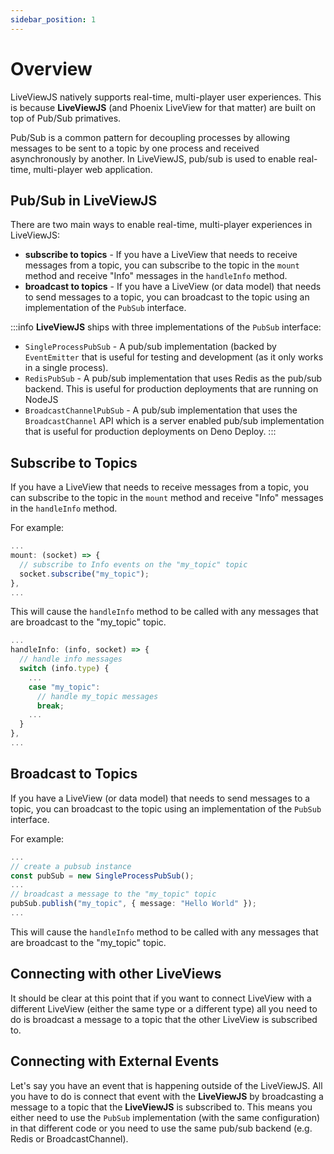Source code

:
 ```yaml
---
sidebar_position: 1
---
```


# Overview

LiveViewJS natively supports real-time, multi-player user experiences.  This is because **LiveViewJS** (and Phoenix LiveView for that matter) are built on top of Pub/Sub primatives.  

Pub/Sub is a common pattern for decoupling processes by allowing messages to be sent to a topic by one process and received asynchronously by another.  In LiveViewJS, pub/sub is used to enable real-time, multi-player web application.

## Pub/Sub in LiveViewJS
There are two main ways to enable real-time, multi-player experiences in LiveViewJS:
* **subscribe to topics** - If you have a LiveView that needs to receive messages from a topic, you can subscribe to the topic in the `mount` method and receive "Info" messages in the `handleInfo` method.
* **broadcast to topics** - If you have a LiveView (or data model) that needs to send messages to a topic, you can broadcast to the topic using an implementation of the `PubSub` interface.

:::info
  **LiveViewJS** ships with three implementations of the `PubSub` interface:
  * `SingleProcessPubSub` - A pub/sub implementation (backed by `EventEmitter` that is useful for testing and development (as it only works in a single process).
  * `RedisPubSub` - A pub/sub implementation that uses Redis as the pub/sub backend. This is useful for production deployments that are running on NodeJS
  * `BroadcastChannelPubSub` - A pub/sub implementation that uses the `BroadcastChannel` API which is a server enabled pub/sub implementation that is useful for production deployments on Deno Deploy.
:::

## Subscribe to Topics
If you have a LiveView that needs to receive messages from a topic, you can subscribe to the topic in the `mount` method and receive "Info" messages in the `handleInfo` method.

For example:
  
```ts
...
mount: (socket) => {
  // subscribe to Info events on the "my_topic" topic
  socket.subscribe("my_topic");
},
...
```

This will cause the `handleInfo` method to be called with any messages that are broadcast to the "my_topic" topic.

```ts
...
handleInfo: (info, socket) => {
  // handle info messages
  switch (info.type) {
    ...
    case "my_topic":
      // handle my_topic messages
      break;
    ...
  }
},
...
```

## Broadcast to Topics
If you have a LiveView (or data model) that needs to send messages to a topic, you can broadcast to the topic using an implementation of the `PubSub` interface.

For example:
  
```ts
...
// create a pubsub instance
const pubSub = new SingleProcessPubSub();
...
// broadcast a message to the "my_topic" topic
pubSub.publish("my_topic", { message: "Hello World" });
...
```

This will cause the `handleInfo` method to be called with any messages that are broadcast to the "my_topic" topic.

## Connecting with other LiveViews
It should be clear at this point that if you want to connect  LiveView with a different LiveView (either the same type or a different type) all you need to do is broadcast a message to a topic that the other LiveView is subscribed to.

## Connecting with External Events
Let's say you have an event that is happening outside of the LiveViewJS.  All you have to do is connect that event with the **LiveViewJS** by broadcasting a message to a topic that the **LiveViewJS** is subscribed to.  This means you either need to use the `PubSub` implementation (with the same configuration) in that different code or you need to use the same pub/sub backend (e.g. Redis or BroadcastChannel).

#####

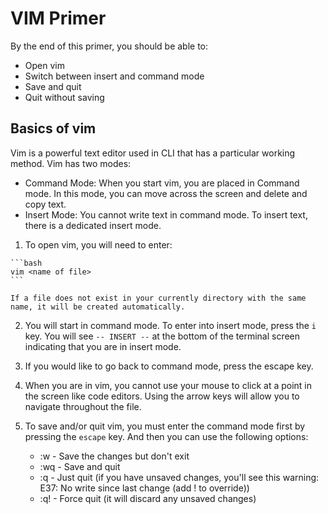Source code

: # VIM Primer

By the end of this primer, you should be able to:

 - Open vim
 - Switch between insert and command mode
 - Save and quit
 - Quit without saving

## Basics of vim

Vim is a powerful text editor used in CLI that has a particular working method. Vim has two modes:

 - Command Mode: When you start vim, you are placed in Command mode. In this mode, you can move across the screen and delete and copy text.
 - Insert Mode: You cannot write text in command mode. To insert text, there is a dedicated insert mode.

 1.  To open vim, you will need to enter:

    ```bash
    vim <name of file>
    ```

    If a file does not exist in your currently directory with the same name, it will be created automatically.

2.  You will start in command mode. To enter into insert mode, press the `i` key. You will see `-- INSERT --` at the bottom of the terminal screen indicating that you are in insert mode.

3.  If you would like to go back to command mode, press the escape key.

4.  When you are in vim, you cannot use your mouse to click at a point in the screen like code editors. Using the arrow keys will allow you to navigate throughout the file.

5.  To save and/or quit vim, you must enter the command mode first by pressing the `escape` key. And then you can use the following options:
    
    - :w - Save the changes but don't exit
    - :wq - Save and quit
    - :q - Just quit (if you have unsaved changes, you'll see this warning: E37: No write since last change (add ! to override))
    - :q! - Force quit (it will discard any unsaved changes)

#####

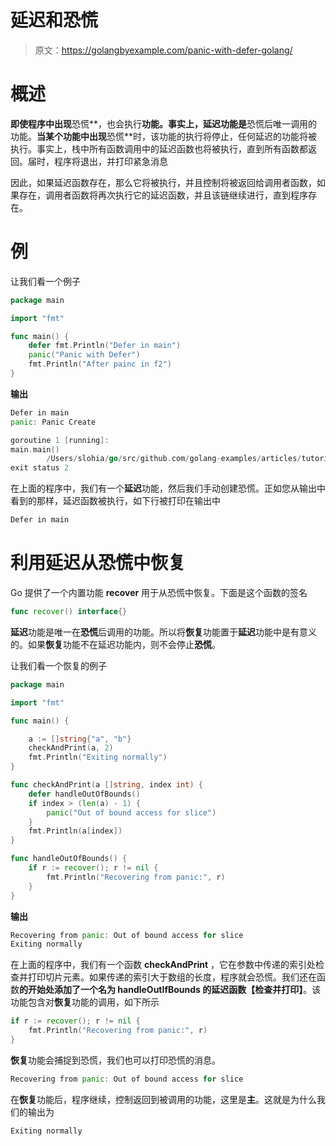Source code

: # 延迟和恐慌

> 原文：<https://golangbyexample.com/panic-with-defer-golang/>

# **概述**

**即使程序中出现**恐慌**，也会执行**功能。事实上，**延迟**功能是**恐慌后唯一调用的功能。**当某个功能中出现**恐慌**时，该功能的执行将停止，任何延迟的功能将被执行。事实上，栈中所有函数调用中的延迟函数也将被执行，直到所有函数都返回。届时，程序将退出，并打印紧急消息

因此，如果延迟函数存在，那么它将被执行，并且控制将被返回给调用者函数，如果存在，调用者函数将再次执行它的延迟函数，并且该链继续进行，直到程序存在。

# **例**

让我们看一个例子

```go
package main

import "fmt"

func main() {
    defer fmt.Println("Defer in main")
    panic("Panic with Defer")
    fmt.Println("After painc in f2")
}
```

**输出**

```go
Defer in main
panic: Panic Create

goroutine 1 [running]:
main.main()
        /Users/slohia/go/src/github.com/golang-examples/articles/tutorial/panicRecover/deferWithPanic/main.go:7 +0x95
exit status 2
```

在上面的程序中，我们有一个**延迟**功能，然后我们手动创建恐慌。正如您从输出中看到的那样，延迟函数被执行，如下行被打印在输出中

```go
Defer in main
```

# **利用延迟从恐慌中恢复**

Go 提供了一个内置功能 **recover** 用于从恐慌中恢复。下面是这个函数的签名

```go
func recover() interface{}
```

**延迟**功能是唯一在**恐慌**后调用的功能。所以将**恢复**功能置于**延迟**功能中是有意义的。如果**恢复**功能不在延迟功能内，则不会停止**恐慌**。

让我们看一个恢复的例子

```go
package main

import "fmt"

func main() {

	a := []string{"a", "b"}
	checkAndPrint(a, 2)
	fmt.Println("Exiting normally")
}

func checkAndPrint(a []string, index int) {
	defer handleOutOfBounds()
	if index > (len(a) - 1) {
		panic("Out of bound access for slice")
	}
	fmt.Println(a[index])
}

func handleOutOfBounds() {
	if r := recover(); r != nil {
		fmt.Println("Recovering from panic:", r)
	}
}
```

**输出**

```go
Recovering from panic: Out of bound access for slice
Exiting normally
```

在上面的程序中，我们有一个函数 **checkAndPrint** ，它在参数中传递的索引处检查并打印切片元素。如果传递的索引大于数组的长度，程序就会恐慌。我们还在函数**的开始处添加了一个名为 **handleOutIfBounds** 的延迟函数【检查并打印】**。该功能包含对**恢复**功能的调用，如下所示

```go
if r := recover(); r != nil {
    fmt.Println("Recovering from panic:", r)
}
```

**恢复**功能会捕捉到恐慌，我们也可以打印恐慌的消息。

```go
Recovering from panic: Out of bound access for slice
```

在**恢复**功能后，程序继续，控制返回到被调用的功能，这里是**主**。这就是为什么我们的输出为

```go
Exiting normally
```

#####

- **Task objective**
From the records above, transcribe without alteration every line from the one with "throughout the file." to the one with "- :q! - Force", inclusive.

- **Exercise result**
4.  When you are in vim, you cannot use your mouse to click at a point in the screen like code editors. Using the arrow keys will allow you to navigate throughout the file.

5.  To save and/or quit vim, you must enter the command mode first by pressing the `escape` key. And then you can use the following options:
    
    - :w - Save the changes but don't exit
    - :wq - Save and quit
    - :q - Just quit (if you have unsaved changes, you'll see this warning: E37: No write since last change (add ! to override))
    - :q! - Force quit (it will discard any unsaved changes)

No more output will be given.